U.S. diamond tradeThe U.S. imported $524 million worth of rough diamonds in 2010, shooting up 298.4% versus gross imports in 2009. Exports more than doubled (+110.5%) to $340.8M, for net imports of $183.2M, based on figures released by the U.S. Department of Commerce. By volume, the U.S. imported in 2010 388,653 carats, a 15.3% decline, and exported 1,060,476 carats, a 27.4% increase. This resulted in a negative net trade of 671,823 carats.

In December, the U.S. imported 41,603 carats worth $63.1M at an average value of $1,515.73 per carat (p/c). This is a 116% increase in value and 40.6% decline in volume compared to December 2009.

Exports of 146,425 carats worth $53.8M increased 51.9% by volume and declined 21.5% by value. Net imports in December were $9.3M and -104,822 carats.

Much has been said about the peculiar trade in rough diamonds via the U.S. The nearly constant situation of exports exceeding imports—even though the U.S. does not have any commercial diamond mines—gave rise to the speculation that the U.S. serves as a mass smuggling station.

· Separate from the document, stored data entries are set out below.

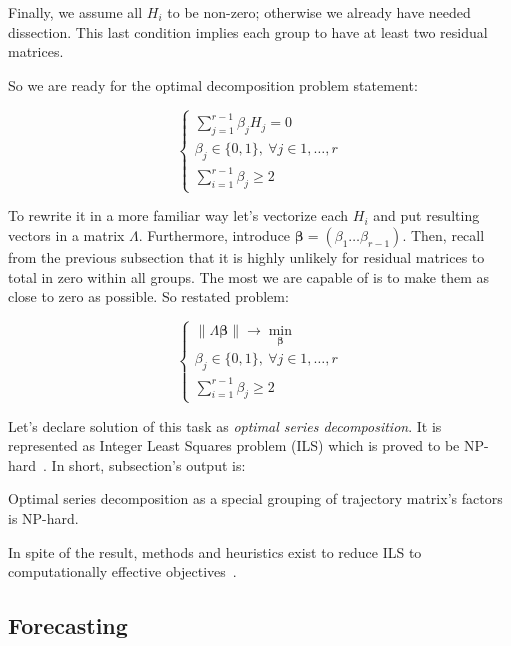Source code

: 	Finally, we assume all $ H_i $ to be non-zero; otherwise we already have needed dissection. This last condition implies each group to have at least two residual matrices.
	
	So we are ready for the optimal decomposition problem statement:
	
	\begin{equation}
		\begin{cases*}
			\sum\limits_{j = 1}^{r - 1} \beta_j H_j = 0 \\
			\beta_j \in \{0, 1\}, \ \forall j \in 1, \ldots, r \\
			\sum\limits_{i = 1}^{r - 1} \beta_j \ge 2
		\end{cases*}
	\end{equation}
	
	To rewrite it in a more familiar way let's vectorize each $ H_i $ and put resulting vectors in a matrix $ \Lambda $. Furthermore, introduce $ \boldsymbol{\beta} = (\beta_1 \ldots \beta_{r-1}) $. Then, recall from the previous subsection that it is highly unlikely for residual matrices to total in zero within all groups. The most we are capable of is to make them as close to zero as possible. So restated problem:
	
	\begin{equation}\label{eq:decomp_search_final}
		\begin{cases*}
			\lVert \Lambda \boldsymbol{\beta} \rVert \to \underset{\boldsymbol{\beta}}{\min} \\
			\beta_j \in \{0, 1\}, \ \forall j \in 1, \ldots, r \\
			\sum\limits_{i = 1}^{r - 1} \beta_j \ge 2
		\end{cases*}
	\end{equation}
	
	Let's declare solution of this task as \emph{optimal series decomposition}. It is represented as Integer Least Squares problem (ILS) which is proved to be NP-hard~\cite{van1981another}. In short, subsection's output is:
	
	\begin{Th}
		Optimal series decomposition as a special grouping of trajectory matrix's factors is NP-hard.
	\end{Th}
	
	In spite of the result, methods and heuristics exist to reduce ILS to computationally effective objectives~\cite{Grafarend2022}.
	
	\subsection*{Forecasting}\label{sec:tssa_forecast}
	
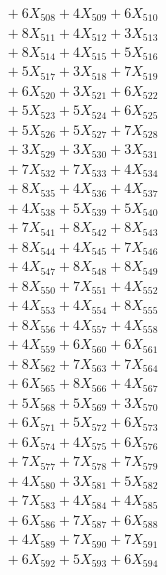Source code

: \documentclass[a4paper,10pt]{article}
\begin{document}
{\begin{align}
&\;  + 6 X_{508} + 4 X_{509} + 6 X_{510} \\[0.3ex]
&\;  + 8 X_{511} + 4 X_{512} + 3 X_{513} \\[0.3ex]
&\;  + 8 X_{514} + 4 X_{515} + 5 X_{516} \\[0.3ex]
&\;  + 5 X_{517} + 3 X_{518} + 7 X_{519} \\[0.5ex]\allowbreak
&\;  + 6 X_{520} + 3 X_{521} + 6 X_{522} \\[0.3ex]
&\;  + 5 X_{523} + 5 X_{524} + 6 X_{525} \\[0.3ex]
&\;  + 5 X_{526} + 5 X_{527} + 7 X_{528} \\[0.3ex]
&\;  + 3 X_{529} + 3 X_{530} + 3 X_{531} \\[0.3ex]
&\;  + 7 X_{532} + 7 X_{533} + 4 X_{534} \\[0.3ex]
&\;  + 8 X_{535} + 4 X_{536} + 4 X_{537} \\[0.3ex]
&\;  + 4 X_{538} + 5 X_{539} + 5 X_{540} \\[0.3ex]
&\;  + 7 X_{541} + 8 X_{542} + 8 X_{543} \\[0.3ex]
&\;  + 8 X_{544} + 4 X_{545} + 7 X_{546} \\[0.3ex]
&\;  + 4 X_{547} + 8 X_{548} + 8 X_{549} \\[0.5ex]\allowbreak
&\;  + 8 X_{550} + 7 X_{551} + 4 X_{552} \\[0.3ex]
&\;  + 4 X_{553} + 4 X_{554} + 8 X_{555} \\[0.3ex]
&\;  + 8 X_{556} + 4 X_{557} + 4 X_{558} \\[0.3ex]
&\;  + 4 X_{559} + 6 X_{560} + 6 X_{561} \\[0.3ex]
&\;  + 8 X_{562} + 7 X_{563} + 7 X_{564} \\[0.3ex]
&\;  + 6 X_{565} + 8 X_{566} + 4 X_{567} \\[0.3ex]
&\;  + 5 X_{568} + 5 X_{569} + 3 X_{570} \\[0.3ex]
&\;  + 6 X_{571} + 5 X_{572} + 6 X_{573} \\[0.3ex]
&\;  + 6 X_{574} + 4 X_{575} + 6 X_{576} \\[0.3ex]
&\;  + 7 X_{577} + 7 X_{578} + 7 X_{579} \\[0.5ex]\allowbreak
&\;  + 4 X_{580} + 3 X_{581} + 5 X_{582} \\[0.3ex]
&\;  + 7 X_{583} + 4 X_{584} + 4 X_{585} \\[0.3ex]
&\;  + 6 X_{586} + 7 X_{587} + 6 X_{588} \\[0.3ex]
&\;  + 4 X_{589} + 7 X_{590} + 7 X_{591} \\[0.3ex]
&\;  + 6 X_{592} + 5 X_{593} + 6 X_{594} \\[0.3ex]

\end{align}}
\end{document}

Another theory arises from the quantity of rough passing through the country, while U.S. manufacturing needs are minute in comparison. According to Analyst Chaim Even Zohar, the most obvious explanation for the volumes of rough trade to and from the U.S is money laundering.

Whatever the reason may be, the route is clear. Rough is entering the U.S. primarily from South Africa, Angola, Botswana and Canada (gross imports of $466.2M, net imports of $437.5M) and goes to Israel, Belgium and India (gross exports of $269.7M, net exports of $266.2M); in other words, from producing countries to trading centers.